The investigators admit that one of the main limitations of the study is that the diagnosis of AD was not confirmed by either autopsy or other imaging markers. When they followed up more than two years later, they did not perform another MRI. Such tests would be useful to provide additional evidence that each person in fact has Alzheimer disease, and studies are ongoing to obtain that kind of information.

For David S. Knopman, MD, professor of neurology at the Mayo Clinic in Rochester, MN, the most interesting aspect of the finding was that the brain scans were able to track changes in the cerebral cortex that matched the disease progression that the study doctors were observing clinically. “This confirms what has been seen in autopsy studies, the observation that Alzheimer progresses from the medial temporal cortex to the neo-cortex as patients move from memory problems to more pervasive cognitive difficulties.”
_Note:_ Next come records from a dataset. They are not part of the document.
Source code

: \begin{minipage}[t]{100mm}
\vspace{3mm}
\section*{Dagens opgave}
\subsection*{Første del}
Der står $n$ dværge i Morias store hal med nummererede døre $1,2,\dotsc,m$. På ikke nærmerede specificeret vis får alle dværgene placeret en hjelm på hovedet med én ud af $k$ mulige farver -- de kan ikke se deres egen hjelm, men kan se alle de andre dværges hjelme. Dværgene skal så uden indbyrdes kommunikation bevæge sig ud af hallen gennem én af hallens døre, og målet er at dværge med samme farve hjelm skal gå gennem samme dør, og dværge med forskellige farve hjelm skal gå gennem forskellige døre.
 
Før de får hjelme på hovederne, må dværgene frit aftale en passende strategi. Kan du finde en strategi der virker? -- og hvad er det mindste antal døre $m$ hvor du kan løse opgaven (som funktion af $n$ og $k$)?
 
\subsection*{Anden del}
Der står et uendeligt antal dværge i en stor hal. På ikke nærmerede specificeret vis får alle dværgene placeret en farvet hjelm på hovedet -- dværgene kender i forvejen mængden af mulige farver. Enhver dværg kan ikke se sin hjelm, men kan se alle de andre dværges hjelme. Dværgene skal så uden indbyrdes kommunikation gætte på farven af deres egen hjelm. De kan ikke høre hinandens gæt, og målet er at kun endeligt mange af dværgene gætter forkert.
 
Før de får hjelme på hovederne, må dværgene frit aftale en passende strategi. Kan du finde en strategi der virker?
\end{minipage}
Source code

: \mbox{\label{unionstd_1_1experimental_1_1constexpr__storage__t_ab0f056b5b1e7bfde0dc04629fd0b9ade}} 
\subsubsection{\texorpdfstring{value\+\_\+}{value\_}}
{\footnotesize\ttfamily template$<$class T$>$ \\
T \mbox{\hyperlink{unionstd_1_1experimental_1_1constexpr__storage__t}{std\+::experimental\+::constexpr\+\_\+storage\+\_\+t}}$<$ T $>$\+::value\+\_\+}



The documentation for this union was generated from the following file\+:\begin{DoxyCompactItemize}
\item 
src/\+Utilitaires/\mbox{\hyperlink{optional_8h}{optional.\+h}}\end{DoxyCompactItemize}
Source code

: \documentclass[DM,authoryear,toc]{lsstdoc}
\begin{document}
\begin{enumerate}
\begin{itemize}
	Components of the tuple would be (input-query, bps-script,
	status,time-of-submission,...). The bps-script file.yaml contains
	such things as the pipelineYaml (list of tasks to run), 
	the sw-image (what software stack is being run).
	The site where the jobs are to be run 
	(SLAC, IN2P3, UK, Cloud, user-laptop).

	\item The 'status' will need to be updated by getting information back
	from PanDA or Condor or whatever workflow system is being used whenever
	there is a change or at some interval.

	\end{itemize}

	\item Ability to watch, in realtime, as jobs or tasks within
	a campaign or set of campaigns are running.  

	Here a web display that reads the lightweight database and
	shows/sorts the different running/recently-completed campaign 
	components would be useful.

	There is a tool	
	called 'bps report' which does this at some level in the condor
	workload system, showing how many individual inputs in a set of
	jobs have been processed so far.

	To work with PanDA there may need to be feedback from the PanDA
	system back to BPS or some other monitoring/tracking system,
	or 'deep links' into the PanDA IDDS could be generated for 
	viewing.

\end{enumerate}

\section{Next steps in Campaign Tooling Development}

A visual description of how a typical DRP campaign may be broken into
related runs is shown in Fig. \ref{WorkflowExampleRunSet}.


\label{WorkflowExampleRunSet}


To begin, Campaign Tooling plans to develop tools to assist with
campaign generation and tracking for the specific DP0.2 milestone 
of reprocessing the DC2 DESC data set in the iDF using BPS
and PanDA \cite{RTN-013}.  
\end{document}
Ultimately, such a technology may be useful in helping test new treatments aimed at slowing this degenerative process, he added. “If a therapy could delay the pathology, this tool would be able to detect whether it was working to slow the progression of the disease.”

While the finding is potentially important, “it needs to be replicated,” said Michael W. Weiner, MD, director of the Center for Imaging of Neurodegenerative Disease at the VA Medical Center and professor of medicine, radiology, psychiatry, and neurology at University of California-San Francisco. As principal investigator of the Alzheimer's Disease Neuroimaging Initiative (ADNI), Dr. Weiner said that the federally-funded initiative that shares its data online would be a perfect dataset to test Dr. Dickerson's hypothesis of cortical thinning. ADNI has brain scans from over 800 elderly people. Dr. Weiner said that the idea for measuring cortical thinning became possible in the past few years.

REFERENCE

• Bakkour A, Morris JC, Dickerson BC. The cortical signature of prodromal AD: Regional thinning predicts mild AD dementia. Neurology 2008: E-pub 2008 Dec. 24.